Through the winding road of our shared girlhood, Sam and I have always come back to the movies. We spent most of our sun-dappled afternoons in theaters, finding adventure in exploring the rich array of theaters. The sprawling city Sam and I have called home somehow felt brighter and bigger — just like our egos — but simultaneously inviting and intimate. I have always loved my home in Studio City, and I have always loved my best friend Sam; yet, there was something seismic about that summer, something in the way I grew to perceive the inextricable, infallible connection between me, Sam and the San Fernando Valley. In my kaleidoscope of memories, ripples of warm nostalgia wash over me, and I find myself missing them all over again.
Sam and I grew up together, meeting on the first day of kindergarten and staying attached at the hip nearly 15 years later. By a stroke of luck, the suburbs of Studio City stitched our houses close together, and our friendship blossomed through shopping sprees on Ventura, movie screenings at the Galleria and soccer games that tore up Van Nuys park. Before I went to high school, I didn’t register the Valley’s role in our upbringing — I hadn’t realized we’re, like, literally Valley girls.
The Valley girl, as an archetype, garnered national attention in the early ’80s when Frank Zappa released his hit single “Valley Girl.” Zappa’s 14-year-old daughter Moon punctuates the pop song with short phrases intended to satirize the shallow essence of Valley girls and their shrill speech. Zappa’s song inversely tapped into the zeitgeist of a growing subculture in LA.
The next year, in 1983, Martha Coolidge directed “Valley Girl,” a movie that transposes Shakespeare’s “Romeo and Juliet” from fair Verona to the Valley. Nicolas Cage, my favorite agent of chaos, stars as Randy, a gritty punk from Hollywood, who catches the attention of a pretty, preppy Valley girl from Encino named Julie (Deborah Foreman). The movie captures Julie and her flock of “Vals” in their natural habitat: shopping, tanning and partying.
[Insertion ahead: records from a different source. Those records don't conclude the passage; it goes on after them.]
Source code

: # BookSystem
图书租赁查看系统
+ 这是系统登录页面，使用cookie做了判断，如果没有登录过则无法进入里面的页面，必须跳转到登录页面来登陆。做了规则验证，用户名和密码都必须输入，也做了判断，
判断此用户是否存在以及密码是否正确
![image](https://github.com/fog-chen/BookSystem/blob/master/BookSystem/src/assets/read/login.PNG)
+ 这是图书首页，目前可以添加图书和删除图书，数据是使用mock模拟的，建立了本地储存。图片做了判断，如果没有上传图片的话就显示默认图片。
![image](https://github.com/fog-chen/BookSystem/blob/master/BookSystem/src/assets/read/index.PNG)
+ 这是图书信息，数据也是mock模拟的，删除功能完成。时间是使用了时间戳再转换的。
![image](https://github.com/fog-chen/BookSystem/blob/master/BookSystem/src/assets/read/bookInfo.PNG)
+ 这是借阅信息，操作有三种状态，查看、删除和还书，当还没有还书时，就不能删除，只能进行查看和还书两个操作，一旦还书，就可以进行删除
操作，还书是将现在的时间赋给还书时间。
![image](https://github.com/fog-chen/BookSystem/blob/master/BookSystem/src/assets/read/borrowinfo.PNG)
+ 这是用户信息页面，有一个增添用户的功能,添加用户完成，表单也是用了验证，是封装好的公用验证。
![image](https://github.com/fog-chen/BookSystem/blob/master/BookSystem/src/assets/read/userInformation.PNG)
In this initial form, the Valley girl conceptualized white, upper-middle-class suburban girlhood. The Valley girl was shallow, ditzy and materialistic — she’s the perfect “Material Girl” in Ronald Reagan’s United States. She was never very bright, but she glittered in new neon dresses and crisp high-waisted jeans.
I watched Coolidge’s “Valley Girl” for the first time in quarantine — a decision mostly fueled by boredom, but then rewarded when I recognized the familiar streets of Sherman Oaks: the retro burger joint that became a Cactus Taqueria and the Du-pars that became a Sephora. I don’t think “Valley Girl” is a great movie, but it was refreshing — at least to me — to see a movie based in my home, where the land breathes as much life into the story as the young girls who inhabit it.
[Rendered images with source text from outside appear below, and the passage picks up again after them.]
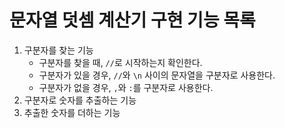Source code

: # 문자열 덧셈 계산기 구현 기능 목록

1. 구분자를 찾는 기능
   - 구분자를 찾을 때, `//`로 시작하는지 확인한다.
   - 구분자가 있을 경우, `//`와 `\n` 사이의 문자열을 구분자로 사용한다.
   - 구분자가 없을 경우, `,`와 `:`를 구분자로 사용한다.
2. 구분자로 숫자를 추출하는 기능
3. 추출한 숫자를 더하는 기능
The Valley girl is someone I find myself frequently defending. I won’t even pretend that the stereotype isn’t, like, totally real. I always talk with bubbling breathlessness and copious use of the word “like.” It’s totally like that old phrase: You can take the girl out of the Valley, but you, like, can’t take the Valley out of the girl.
Yet, my heart lurched when I realized the Valley girl had moved out of the San Fernando Valley to Malibu in “Legally Blonde” and Beverly Hills in “Clueless.” To the untrained eye, it may seem trifling to lament the Valley girl’s emergence in different parts of Southern California. The cultural imagination and fantastical Hollywood spectacles project LA as a sweltering, superficial monolith where the proud palm trees have stronger spines than the people. Every LA borough finds its lifeline in its people, and my roots have made me fiercely protective over the Valley and Valley girls.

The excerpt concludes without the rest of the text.